Entonces fluyeron sus palabras, dichas con ese dramatismo que sabía imprimirle a
sus escritos, siguiendo la melodía de la rima consonante de cuartetos y tercetos.
El ritmo pausado y la entonación solemne que el poeta daba a sus propias criaturas
mantenían en vilo al público, situándolo en un espacio intemporal. De repente surgía
la magia de la provincia, rescatada del recuerdo por un artista inigualable, para
quien la geografía montecristeña contenía significados telúricos que desbordaban
todas las nociones, confundiéndose él mismo con la tierra que le vio nacer:
Esta noche no tengo más
empeño / que ser tierra, ser árbol, ser camino / ser la vida que llega a su destino
/ traída por un canto y por un sueño. // Tiempo de amar lo grande y lo pequeño /
en un puro y alegre desatino / siendo humano y sintiéndome divino / y más que universal:
montecristeño. // Llego, y conmigo la memoria viene / de la casa materna y la sonrisa,
/ del mango arzobispal que el patio tiene. // En un ansia de amor todo se irisa
/ y apartando nostalgia y alabanza / siento que Monte Cristi es la esperanza.

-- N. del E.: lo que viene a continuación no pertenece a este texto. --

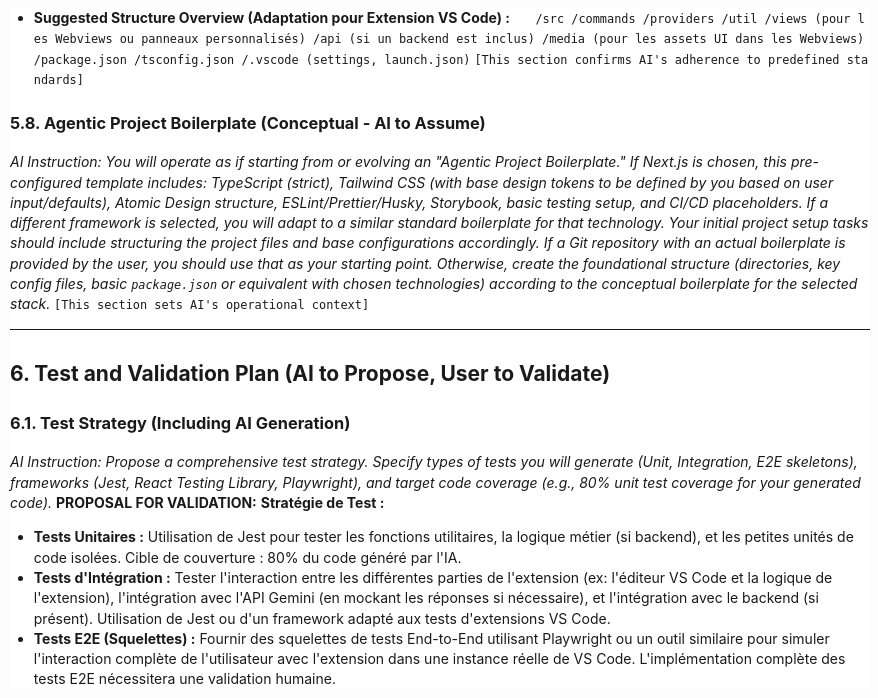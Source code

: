 - **Suggested Structure Overview (Adaptation pour Extension VS Code) :**
  `    /src
        /commands
        /providers
        /util
        /views (pour les Webviews ou panneaux personnalisés)
        /api (si un backend est inclus)
    /media (pour les assets UI dans les Webviews)
    /package.json
    /tsconfig.json
    /.vscode (settings, launch.json)
   `
  `[This section confirms AI's adherence to predefined standards]`

### 5.8. Agentic Project Boilerplate (Conceptual - AI to Assume)

_AI Instruction: You will operate as if starting from or evolving an "Agentic Project Boilerplate." If Next.js is chosen, this pre-configured template includes: TypeScript (strict), Tailwind CSS (with base design tokens to be defined by you based on user input/defaults), Atomic Design structure, ESLint/Prettier/Husky, Storybook, basic testing setup, and CI/CD placeholders. If a different framework is selected, you will adapt to a similar standard boilerplate for that technology. Your initial project setup tasks should include structuring the project files and base configurations accordingly. If a Git repository with an actual boilerplate is provided by the user, you should use that as your starting point. Otherwise, create the foundational structure (directories, key config files, basic `package.json` or equivalent with chosen technologies) according to the conceptual boilerplate for the selected stack._
`[This section sets AI's operational context]`

---

## 6. Test and Validation Plan (AI to Propose, User to Validate)

### 6.1. Test Strategy (Including AI Generation)

_AI Instruction: Propose a comprehensive test strategy. Specify types of tests you will generate (Unit, Integration, E2E skeletons), frameworks (Jest, React Testing Library, Playwright), and target code coverage (e.g., 80% unit test coverage for your generated code)._
**PROPOSAL FOR VALIDATION:**
**Stratégie de Test :**

- **Tests Unitaires :** Utilisation de Jest pour tester les fonctions utilitaires, la logique métier (si backend), et les petites unités de code isolées. Cible de couverture : 80% du code généré par l'IA.
- **Tests d'Intégration :** Tester l'interaction entre les différentes parties de l'extension (ex: l'éditeur VS Code et la logique de l'extension), l'intégration avec l'API Gemini (en mockant les réponses si nécessaire), et l'intégration avec le backend (si présent). Utilisation de Jest ou d'un framework adapté aux tests d'extensions VS Code.
- **Tests E2E (Squelettes) :** Fournir des squelettes de tests End-to-End utilisant Playwright ou un outil similaire pour simuler l'interaction complète de l'utilisateur avec l'extension dans une instance réelle de VS Code. L'implémentation complète des tests E2E nécessitera une validation humaine.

Los emblemas de Monte Cristi –el Morro, el reloj público−,
algunos de sus personajes y autores conocidos, así como su legendaria historia adquirían
nuevos acentos en otro soneto. Manuel intentaba redimir del naufragio a su pueblo
natal, como si aún retumbara en las calles la amenaza que en 1927 profiriese Trujillo
al salir de allí, del brazo de su flamante esposa, según fabuló el escritor en Bienvenida
y la noche: “Me llevo la más bella flor de Monte Cristi. Este pueblo no se la
merece. Juro que sabré vengarme de todas las afrentas que me han hecho”.
En el soneto a que me refiero, Manuel, sin soslayar el
vía crucis montecristeño, mira con optimismo hacia el porvenir:
Morro en el canto, de Avelino
y mío, / de Evelina, de Chery, de Ramón, / hecho con lumbre y hecho con rocío, /
Rostro del Cristo de la Redención. // Mares que dieron el escalofrío / en la mente
de Alonso de Pinzón, / a las mismas gaviotas te confío / que ayer fueron concordia
y hoy canción. // Tu torre de las horas está muda / pero el tiempo al pasar brilla
y la escuda / eslabonando ayeres y mañanas. // Hasta que caiga de lo alto, vivo,
/ en un sonar de gloria ya cautivo / todo el amanecer de sus campanas.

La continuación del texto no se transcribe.